14. Two-stage process according to at least one of the preceding claims,

 characterized,

 in that the hydrogenation is carried out continuously in fixed bed reactors operated in trickle or bottom mode, preferably selected from reactor types

 Shaft furnaces, tray reactors or tube bundle reactors.

15. Two-stage process according to at least one of the preceding claims,

 characterized,

 that the hydrogenation b) in the presence of the already at the imination stage a)

 the solvent used is carried out, preferably methanol.

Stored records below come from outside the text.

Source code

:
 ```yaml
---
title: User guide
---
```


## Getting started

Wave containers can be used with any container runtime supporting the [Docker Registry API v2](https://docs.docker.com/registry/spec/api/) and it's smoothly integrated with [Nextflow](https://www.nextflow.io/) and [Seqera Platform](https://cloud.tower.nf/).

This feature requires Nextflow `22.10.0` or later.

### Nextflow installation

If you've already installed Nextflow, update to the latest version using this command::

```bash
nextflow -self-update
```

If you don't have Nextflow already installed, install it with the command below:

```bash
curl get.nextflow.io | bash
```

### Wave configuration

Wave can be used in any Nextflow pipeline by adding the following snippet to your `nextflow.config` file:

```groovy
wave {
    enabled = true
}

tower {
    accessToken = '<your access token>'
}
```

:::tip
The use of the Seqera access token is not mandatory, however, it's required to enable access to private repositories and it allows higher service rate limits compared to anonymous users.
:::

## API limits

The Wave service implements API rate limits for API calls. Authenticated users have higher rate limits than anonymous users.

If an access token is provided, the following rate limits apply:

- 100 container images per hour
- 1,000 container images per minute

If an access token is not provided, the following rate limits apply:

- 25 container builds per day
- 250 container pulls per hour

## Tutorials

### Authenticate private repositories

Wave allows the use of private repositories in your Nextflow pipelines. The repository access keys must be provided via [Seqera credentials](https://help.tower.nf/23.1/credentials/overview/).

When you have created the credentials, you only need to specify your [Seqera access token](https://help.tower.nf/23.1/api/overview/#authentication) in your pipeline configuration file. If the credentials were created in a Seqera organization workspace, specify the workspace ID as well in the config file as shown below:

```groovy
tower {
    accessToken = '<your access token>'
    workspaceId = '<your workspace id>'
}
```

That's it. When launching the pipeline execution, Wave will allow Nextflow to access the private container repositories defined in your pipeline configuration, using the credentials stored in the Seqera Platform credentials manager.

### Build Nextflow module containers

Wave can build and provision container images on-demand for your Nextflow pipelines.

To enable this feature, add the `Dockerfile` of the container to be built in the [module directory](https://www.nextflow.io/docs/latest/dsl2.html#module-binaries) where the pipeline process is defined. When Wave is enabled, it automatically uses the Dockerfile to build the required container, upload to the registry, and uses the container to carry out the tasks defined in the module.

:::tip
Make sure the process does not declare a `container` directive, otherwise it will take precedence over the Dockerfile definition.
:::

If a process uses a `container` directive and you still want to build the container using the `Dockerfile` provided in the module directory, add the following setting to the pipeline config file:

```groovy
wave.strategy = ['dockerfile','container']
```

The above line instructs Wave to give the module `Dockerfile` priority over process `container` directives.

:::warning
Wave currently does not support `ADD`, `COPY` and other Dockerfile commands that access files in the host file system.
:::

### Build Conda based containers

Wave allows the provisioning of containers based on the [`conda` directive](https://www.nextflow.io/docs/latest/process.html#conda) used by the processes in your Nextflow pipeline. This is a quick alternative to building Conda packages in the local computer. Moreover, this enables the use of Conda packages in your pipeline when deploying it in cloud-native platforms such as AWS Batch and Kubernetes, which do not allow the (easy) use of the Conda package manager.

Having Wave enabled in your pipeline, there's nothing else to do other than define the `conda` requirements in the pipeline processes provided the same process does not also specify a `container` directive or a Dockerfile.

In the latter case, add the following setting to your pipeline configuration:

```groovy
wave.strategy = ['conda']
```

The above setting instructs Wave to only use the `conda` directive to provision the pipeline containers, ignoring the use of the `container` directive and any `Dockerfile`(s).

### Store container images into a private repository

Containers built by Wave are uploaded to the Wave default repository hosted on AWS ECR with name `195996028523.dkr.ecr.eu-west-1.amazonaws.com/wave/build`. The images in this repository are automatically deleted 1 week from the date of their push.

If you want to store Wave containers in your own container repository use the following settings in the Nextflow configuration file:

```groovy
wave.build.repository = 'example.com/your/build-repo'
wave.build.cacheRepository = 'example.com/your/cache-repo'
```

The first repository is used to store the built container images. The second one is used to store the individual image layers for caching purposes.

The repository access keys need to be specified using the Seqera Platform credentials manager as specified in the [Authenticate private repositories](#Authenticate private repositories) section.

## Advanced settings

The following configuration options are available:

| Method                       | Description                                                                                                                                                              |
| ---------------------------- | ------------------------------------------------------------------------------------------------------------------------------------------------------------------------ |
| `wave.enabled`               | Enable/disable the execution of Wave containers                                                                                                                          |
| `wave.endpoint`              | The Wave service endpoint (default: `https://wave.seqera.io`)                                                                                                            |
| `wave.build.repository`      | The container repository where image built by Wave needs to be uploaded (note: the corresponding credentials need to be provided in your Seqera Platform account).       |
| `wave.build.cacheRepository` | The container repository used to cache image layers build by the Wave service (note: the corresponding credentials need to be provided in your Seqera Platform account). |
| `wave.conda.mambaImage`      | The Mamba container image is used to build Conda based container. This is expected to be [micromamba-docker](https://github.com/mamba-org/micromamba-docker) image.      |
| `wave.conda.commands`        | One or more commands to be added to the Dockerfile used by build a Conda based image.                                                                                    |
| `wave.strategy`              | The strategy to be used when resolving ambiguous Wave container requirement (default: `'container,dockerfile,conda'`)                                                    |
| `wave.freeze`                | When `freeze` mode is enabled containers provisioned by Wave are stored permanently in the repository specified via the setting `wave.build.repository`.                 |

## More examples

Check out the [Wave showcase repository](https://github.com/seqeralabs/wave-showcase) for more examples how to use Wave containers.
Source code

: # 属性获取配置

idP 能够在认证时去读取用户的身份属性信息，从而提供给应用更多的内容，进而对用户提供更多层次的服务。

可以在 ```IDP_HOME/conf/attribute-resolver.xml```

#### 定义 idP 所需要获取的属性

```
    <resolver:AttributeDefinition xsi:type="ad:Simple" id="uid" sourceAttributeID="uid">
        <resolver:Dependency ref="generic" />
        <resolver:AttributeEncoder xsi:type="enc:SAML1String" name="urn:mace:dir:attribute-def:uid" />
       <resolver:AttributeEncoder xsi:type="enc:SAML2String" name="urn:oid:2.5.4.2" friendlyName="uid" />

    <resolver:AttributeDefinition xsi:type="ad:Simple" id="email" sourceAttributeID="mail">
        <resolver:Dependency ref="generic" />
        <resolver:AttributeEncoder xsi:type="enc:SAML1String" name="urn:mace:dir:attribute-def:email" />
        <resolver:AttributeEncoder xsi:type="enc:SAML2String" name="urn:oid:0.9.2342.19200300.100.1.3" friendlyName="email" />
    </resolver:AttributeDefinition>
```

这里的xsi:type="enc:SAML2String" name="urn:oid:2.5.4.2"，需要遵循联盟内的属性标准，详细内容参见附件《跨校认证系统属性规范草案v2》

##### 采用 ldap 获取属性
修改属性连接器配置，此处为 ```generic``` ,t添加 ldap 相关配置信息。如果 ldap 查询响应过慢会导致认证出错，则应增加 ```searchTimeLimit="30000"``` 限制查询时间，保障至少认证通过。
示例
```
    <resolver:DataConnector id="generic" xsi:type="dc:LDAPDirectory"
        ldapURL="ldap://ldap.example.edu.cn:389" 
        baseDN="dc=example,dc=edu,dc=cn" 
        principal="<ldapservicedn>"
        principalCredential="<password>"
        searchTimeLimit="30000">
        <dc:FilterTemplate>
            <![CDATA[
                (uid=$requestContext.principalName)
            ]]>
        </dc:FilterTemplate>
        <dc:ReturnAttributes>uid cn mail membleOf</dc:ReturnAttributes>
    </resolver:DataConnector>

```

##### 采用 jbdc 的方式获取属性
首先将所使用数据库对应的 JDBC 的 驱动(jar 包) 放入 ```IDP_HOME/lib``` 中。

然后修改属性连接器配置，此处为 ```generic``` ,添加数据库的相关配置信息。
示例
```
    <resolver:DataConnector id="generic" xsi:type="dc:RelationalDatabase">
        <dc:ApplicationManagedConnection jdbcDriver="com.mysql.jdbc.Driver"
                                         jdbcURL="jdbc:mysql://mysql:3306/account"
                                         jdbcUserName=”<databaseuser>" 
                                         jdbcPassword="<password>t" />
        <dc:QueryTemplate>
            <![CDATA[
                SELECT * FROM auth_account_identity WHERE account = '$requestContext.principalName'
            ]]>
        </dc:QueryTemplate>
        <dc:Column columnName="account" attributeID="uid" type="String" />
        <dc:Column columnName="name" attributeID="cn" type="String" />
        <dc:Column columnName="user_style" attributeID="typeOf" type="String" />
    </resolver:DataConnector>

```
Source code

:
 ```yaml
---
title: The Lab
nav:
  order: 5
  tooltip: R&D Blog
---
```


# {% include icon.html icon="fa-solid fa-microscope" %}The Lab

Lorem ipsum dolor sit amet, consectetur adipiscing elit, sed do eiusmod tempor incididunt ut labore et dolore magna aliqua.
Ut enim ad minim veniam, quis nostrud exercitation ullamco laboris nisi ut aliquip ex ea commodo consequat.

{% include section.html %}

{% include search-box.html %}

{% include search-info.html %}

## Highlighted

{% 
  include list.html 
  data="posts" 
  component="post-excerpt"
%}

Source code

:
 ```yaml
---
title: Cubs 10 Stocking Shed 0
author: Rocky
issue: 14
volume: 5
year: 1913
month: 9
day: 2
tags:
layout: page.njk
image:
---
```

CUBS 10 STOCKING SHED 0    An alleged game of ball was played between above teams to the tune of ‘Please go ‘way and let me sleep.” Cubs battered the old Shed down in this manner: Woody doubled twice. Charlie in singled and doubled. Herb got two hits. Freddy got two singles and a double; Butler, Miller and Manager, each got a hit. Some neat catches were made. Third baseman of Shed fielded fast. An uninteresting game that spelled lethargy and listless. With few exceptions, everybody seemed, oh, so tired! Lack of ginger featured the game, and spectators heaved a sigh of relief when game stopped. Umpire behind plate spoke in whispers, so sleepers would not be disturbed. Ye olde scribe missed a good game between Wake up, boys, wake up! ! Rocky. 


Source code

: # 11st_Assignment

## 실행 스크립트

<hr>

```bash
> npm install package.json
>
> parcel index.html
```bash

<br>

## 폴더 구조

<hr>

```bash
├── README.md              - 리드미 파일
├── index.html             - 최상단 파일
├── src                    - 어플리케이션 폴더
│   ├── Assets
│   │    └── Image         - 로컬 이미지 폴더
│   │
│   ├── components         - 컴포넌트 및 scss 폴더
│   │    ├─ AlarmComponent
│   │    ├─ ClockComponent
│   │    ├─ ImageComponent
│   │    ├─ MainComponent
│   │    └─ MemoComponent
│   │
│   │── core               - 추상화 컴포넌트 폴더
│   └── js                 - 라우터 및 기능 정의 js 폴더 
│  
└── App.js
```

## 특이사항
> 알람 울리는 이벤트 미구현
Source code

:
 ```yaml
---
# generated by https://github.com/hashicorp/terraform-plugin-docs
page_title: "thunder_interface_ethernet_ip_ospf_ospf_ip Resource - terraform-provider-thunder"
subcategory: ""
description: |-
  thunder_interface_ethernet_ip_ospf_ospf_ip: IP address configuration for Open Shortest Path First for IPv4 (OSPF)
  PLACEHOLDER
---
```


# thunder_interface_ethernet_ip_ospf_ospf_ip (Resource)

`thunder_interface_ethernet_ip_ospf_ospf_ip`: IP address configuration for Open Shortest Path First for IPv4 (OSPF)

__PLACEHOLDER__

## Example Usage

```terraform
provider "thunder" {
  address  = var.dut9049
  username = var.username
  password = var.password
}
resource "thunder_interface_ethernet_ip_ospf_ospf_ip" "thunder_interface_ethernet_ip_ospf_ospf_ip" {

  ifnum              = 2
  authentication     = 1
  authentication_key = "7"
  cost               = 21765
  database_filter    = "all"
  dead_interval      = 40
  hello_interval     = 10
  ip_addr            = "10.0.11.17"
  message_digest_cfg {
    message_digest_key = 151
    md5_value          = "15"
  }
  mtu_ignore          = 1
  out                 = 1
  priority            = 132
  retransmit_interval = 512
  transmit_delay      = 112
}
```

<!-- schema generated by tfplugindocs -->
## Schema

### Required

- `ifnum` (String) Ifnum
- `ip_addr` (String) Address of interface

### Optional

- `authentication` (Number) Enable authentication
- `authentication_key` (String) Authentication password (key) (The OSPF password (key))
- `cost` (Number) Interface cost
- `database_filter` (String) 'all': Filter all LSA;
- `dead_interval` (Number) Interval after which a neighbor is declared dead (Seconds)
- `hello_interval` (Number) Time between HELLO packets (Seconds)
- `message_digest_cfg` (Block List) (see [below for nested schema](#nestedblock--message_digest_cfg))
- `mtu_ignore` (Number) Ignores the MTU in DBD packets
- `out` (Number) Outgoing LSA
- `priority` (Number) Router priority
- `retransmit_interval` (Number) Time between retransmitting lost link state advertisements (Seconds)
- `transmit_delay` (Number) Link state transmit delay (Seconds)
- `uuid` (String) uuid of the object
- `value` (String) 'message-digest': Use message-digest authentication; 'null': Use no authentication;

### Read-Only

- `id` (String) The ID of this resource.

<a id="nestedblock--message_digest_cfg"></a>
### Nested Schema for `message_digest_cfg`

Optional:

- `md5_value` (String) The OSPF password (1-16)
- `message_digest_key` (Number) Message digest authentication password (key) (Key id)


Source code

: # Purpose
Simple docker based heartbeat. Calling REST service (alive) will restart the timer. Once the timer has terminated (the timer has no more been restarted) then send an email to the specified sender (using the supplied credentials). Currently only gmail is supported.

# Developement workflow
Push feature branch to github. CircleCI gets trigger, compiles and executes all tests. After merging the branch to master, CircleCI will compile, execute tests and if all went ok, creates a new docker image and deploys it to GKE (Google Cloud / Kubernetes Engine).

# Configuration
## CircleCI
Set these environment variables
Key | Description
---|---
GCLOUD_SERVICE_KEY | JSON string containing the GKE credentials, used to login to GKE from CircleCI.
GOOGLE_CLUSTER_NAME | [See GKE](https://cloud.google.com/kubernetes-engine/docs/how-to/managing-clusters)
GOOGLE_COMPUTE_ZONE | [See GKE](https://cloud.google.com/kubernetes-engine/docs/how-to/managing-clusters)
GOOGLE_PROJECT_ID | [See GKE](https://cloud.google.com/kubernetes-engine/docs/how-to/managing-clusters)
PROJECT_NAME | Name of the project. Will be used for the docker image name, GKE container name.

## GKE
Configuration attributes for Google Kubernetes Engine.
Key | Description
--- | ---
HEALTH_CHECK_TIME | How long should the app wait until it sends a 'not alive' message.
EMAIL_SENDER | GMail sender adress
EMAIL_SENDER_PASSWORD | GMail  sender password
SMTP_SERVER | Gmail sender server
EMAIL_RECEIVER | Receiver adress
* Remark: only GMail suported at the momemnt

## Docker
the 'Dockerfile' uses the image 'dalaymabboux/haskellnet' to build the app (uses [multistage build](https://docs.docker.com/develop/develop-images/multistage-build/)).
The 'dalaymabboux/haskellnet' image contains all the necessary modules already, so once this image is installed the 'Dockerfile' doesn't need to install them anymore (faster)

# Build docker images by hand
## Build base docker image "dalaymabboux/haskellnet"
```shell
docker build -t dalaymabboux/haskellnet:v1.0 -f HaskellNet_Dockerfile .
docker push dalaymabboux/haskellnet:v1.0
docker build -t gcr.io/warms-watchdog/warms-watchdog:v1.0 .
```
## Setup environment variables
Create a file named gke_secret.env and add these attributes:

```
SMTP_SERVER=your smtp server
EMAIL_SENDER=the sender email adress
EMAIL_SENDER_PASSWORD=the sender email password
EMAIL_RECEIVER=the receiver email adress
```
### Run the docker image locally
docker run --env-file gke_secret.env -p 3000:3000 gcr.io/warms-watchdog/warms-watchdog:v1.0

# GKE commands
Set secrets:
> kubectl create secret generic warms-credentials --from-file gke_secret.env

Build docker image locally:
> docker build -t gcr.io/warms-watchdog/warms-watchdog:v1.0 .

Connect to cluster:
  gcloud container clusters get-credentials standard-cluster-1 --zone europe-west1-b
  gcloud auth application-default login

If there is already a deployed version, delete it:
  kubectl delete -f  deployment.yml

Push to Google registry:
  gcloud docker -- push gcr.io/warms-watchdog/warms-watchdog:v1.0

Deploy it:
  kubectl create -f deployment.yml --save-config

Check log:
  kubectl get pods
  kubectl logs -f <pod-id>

16. Two-stage process according to at least one of the preceding claims

Preparation of 2,5-diamino-1,4: 3,6-dianhydro-2,5-dideoxy-D-sorbitol, DAS (I), 2,5-diamino-1,4: 3,6-dianhydro-2 , 5-dideoxy-D-mannitol, DAM (II) and 2,5-diamino-1,4: 3,6-dianhydro-2,5-dideoxy-L-lditol, DAI (III) to give an isomer distribution , the a liquid end product, with a content of DAS (I) of at least 40 wt .-%.

17. Liquid composition of 2,5-diamino-1,4: 3,6-dianhydro-2,5-dideoxy-D-sorbitol, DAS (I), 2,5-diamino-1, 4: 3,6- Dianhydro-2,5-dideoxy-D-mannitol, DAM (II) and 2,5-diamino-1,4: 3,6-dianhydro-2,5-dideoxy-L-lditol, DAI (III), with one Proportion of DAS (I) of at least 40% by weight.